═══ GIVEN INFORMATION

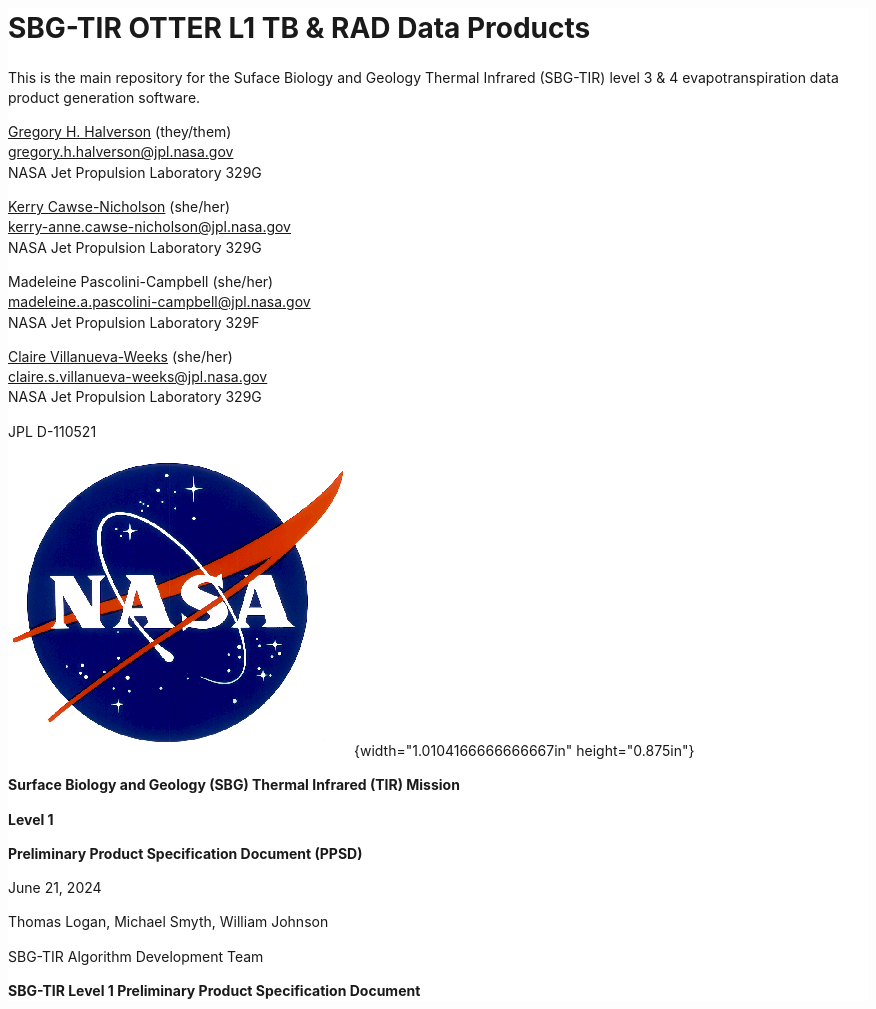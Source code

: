 # SBG-TIR OTTER L1 TB & RAD Data Products

This is the main repository for the Suface Biology and Geology Thermal Infrared (SBG-TIR) level 3 & 4 evapotranspiration data product generation software. 

[Gregory H. Halverson](https://github.com/gregory-halverson-jpl) (they/them)<br>
[gregory.h.halverson@jpl.nasa.gov](mailto:gregory.h.halverson@jpl.nasa.gov)<br>
NASA Jet Propulsion Laboratory 329G

[Kerry Cawse-Nicholson](https://github.com/kcawse) (she/her)<br>
[kerry-anne.cawse-nicholson@jpl.nasa.gov](mailto:kerry-anne.cawse-nicholson@jpl.nasa.gov)<br>
NASA Jet Propulsion Laboratory 329G

Madeleine Pascolini-Campbell (she/her)<br>
[madeleine.a.pascolini-campbell@jpl.nasa.gov](mailto:madeleine.a.pascolini-campbell@jpl.nasa.gov)<br>
NASA Jet Propulsion Laboratory 329F

[Claire Villanueva-Weeks](https://github.com/clairesvw) (she/her)<br>
[claire.s.villanueva-weeks@jpl.nasa.gov](mailto:claire.s.villanueva-weeks@jpl.nasa.gov)<br>
NASA Jet Propulsion Laboratory 329G

JPL D-110521

![](media/image1.png){width="1.0104166666666667in" height="0.875in"}

**Surface Biology and Geology (SBG) Thermal Infrared (TIR) Mission**

**Level 1**

**Preliminary Product Specification Document (PPSD)**

June 21, 2024

Thomas Logan, Michael Smyth, William Johnson

SBG-TIR Algorithm Development Team



**SBG-TIR Level 1 Preliminary Product Specification Document**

══════

• _PROMPT_
What lines in the data hold the word "mailto"? Return them.

• _RESPONSE TO THIS TASK_
[gregory.h.halverson@jpl.nasa.gov](mailto:gregory.h.halverson@jpl.nasa.gov)<br>
[kerry-anne.cawse-nicholson@jpl.nasa.gov](mailto:kerry-anne.cawse-nicholson@jpl.nasa.gov)<br>
[madeleine.a.pascolini-campbell@jpl.nasa.gov](mailto:madeleine.a.pascolini-campbell@jpl.nasa.gov)<br>
[claire.s.villanueva-weeks@jpl.nasa.gov](mailto:claire.s.villanueva-weeks@jpl.nasa.gov)<br>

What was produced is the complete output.